Stored data:

━━━

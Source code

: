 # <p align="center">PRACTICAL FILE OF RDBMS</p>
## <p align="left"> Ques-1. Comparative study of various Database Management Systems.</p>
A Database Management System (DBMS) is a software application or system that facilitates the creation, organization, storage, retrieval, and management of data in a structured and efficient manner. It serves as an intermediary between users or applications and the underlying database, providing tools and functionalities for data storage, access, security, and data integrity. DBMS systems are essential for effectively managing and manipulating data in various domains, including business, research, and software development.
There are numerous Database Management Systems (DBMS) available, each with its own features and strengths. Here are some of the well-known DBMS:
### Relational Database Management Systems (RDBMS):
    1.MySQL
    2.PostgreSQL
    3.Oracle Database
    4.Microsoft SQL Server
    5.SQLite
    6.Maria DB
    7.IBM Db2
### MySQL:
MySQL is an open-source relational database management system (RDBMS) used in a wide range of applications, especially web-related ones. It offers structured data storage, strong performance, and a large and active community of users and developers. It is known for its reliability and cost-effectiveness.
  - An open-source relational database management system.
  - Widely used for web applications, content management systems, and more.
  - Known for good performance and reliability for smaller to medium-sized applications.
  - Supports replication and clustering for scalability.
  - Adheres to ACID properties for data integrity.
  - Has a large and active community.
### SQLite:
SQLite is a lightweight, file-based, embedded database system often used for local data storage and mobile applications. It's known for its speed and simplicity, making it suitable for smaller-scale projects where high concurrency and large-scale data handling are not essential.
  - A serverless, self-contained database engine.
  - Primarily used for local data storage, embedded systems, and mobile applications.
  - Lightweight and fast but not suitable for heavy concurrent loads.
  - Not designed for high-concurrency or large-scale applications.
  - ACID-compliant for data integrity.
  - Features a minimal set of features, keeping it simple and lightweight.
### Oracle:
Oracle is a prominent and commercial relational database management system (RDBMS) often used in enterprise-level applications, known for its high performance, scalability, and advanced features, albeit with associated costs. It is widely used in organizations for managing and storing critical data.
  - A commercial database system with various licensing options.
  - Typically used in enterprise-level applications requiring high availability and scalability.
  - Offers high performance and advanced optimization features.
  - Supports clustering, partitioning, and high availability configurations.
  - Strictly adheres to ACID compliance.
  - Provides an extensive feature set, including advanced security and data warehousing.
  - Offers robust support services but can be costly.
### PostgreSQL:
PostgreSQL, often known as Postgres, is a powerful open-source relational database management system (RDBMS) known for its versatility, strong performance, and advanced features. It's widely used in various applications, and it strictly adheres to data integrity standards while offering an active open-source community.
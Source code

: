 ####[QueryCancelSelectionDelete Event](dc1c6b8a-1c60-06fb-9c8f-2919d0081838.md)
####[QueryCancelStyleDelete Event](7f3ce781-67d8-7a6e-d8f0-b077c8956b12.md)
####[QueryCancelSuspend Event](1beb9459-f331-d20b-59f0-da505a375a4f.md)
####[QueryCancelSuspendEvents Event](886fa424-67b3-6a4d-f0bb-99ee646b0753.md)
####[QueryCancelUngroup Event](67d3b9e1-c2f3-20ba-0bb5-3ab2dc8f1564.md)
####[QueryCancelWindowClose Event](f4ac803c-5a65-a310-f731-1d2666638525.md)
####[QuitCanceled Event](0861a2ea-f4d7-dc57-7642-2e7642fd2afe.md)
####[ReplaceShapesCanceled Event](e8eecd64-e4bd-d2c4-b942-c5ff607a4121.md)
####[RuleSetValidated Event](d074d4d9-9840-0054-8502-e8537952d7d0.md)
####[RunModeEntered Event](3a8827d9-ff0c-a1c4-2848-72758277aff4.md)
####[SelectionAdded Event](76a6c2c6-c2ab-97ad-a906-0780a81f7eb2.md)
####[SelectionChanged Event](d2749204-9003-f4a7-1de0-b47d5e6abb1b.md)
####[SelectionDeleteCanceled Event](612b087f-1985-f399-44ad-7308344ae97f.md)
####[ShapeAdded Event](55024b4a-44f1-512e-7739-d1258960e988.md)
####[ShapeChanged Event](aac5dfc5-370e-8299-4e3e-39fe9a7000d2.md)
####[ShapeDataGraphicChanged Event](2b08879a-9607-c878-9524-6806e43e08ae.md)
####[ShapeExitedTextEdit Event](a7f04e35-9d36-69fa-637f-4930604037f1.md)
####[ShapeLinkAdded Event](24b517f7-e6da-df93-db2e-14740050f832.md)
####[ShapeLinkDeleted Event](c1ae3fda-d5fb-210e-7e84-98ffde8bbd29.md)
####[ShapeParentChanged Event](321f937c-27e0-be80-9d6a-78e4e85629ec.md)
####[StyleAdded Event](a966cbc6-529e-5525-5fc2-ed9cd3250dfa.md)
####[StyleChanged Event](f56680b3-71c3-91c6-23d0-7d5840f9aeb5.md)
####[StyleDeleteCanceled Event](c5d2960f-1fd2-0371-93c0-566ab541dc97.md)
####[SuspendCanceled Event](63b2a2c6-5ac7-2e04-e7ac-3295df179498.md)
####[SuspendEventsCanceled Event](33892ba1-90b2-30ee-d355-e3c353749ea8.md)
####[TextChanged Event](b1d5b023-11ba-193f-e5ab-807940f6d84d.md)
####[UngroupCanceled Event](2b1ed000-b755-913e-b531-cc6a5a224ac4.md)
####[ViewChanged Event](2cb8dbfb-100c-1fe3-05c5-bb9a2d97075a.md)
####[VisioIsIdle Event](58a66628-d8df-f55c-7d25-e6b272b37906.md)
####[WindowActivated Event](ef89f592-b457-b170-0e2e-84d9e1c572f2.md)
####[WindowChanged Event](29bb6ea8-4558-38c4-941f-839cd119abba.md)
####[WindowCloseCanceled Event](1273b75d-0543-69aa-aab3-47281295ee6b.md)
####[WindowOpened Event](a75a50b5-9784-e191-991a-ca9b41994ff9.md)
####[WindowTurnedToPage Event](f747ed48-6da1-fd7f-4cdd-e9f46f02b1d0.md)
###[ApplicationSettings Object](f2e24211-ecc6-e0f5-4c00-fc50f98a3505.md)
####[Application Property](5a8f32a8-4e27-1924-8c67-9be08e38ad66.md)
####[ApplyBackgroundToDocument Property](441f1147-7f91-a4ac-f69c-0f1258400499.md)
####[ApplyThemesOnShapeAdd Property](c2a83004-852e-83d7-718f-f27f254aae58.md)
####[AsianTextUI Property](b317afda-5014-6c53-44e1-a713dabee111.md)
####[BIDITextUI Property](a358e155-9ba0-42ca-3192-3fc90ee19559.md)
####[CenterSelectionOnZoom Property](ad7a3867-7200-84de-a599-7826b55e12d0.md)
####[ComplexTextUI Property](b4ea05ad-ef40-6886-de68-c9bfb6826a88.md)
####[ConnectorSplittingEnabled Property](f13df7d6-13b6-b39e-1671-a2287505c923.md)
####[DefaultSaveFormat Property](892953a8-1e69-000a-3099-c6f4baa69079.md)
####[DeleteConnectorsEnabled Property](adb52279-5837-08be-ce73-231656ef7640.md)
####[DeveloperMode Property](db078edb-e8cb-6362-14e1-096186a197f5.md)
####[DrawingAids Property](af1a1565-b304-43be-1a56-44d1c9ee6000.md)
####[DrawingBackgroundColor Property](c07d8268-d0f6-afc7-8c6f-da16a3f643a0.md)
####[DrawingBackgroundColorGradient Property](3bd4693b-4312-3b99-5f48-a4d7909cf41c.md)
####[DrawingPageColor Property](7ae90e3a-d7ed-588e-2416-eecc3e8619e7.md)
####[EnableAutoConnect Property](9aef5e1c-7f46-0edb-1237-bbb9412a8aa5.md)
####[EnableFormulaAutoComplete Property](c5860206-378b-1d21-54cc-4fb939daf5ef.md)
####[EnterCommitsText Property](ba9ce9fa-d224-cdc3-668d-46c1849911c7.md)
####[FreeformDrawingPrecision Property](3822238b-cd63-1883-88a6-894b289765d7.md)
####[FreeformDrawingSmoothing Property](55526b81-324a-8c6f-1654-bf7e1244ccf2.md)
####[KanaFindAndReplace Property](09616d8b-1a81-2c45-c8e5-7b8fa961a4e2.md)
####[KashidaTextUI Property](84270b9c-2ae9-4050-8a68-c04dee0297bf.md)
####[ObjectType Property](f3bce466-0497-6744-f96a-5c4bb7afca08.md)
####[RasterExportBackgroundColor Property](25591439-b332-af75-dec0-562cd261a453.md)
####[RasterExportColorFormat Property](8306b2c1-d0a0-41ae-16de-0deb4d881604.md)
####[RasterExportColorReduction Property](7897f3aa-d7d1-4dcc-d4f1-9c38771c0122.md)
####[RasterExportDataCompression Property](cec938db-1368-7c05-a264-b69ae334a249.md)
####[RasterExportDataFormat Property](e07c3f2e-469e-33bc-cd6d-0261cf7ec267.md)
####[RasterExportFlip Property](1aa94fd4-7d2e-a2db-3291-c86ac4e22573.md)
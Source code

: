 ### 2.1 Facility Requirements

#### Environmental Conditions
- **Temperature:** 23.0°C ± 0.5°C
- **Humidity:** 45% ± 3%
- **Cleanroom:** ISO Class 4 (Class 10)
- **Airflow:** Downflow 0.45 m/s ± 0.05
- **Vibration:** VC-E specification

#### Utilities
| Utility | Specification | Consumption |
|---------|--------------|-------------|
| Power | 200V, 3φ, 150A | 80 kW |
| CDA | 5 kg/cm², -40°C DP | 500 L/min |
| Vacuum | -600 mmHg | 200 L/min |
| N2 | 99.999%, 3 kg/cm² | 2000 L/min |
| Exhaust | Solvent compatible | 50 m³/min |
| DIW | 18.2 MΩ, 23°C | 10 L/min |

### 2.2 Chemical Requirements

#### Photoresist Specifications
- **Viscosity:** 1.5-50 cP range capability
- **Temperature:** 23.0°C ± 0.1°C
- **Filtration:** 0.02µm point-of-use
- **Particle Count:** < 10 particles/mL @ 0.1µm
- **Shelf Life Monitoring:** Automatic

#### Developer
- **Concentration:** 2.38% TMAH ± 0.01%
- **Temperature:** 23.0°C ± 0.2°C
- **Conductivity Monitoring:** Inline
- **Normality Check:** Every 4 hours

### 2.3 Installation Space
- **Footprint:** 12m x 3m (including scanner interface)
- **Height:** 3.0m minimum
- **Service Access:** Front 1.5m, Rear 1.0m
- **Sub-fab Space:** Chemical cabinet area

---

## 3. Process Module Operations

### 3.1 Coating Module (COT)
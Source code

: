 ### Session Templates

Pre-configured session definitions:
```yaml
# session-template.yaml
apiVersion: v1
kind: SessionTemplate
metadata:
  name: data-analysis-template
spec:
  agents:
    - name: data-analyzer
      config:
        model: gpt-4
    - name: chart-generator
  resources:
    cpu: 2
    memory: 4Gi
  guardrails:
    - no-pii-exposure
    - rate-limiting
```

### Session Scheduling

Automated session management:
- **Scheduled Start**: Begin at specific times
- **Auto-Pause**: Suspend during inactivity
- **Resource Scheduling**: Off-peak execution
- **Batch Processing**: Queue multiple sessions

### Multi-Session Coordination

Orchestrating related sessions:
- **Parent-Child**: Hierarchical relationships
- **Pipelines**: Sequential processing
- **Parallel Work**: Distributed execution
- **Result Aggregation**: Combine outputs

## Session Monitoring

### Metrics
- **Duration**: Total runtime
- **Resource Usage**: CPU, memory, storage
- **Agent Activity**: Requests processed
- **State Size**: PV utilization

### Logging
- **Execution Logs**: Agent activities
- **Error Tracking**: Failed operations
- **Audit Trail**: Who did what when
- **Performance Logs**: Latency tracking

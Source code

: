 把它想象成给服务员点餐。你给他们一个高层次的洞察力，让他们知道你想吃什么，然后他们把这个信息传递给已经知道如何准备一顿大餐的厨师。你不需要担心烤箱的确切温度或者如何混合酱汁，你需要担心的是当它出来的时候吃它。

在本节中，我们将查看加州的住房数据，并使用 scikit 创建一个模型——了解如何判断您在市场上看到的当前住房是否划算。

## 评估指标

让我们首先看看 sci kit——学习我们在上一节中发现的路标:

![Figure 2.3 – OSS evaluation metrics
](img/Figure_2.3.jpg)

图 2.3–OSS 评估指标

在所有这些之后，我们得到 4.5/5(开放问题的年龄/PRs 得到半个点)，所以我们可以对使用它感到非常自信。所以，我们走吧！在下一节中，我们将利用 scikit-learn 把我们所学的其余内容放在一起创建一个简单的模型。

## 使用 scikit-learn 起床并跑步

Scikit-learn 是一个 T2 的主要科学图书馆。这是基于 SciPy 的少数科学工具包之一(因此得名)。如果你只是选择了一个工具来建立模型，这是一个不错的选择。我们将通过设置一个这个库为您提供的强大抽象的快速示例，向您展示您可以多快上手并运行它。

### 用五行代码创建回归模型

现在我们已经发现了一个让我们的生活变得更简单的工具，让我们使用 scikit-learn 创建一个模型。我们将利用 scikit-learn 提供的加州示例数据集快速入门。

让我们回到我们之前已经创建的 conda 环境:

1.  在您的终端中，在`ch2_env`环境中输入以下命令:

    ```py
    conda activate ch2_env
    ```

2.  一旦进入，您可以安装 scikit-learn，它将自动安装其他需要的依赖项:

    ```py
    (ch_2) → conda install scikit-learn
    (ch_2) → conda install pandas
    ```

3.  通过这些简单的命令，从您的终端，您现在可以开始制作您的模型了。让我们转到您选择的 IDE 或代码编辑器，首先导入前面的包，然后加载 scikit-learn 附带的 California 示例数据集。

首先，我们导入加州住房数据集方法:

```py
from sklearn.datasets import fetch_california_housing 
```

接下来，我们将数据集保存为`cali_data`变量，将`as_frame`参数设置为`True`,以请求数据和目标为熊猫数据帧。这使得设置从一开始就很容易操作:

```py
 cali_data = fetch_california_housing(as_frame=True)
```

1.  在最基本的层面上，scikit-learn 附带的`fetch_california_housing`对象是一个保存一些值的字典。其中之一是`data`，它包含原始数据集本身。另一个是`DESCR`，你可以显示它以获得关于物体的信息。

━━━

What is needed
Set down the lines of the records exactly, from the first one through the line containing "Database Management Systems.</p>", and add nothing else.

Worked solution
Source code

: # <p align="center">PRACTICAL FILE OF RDBMS</p>
## <p align="left"> Ques-1. Comparative study of various Database Management Systems.</p>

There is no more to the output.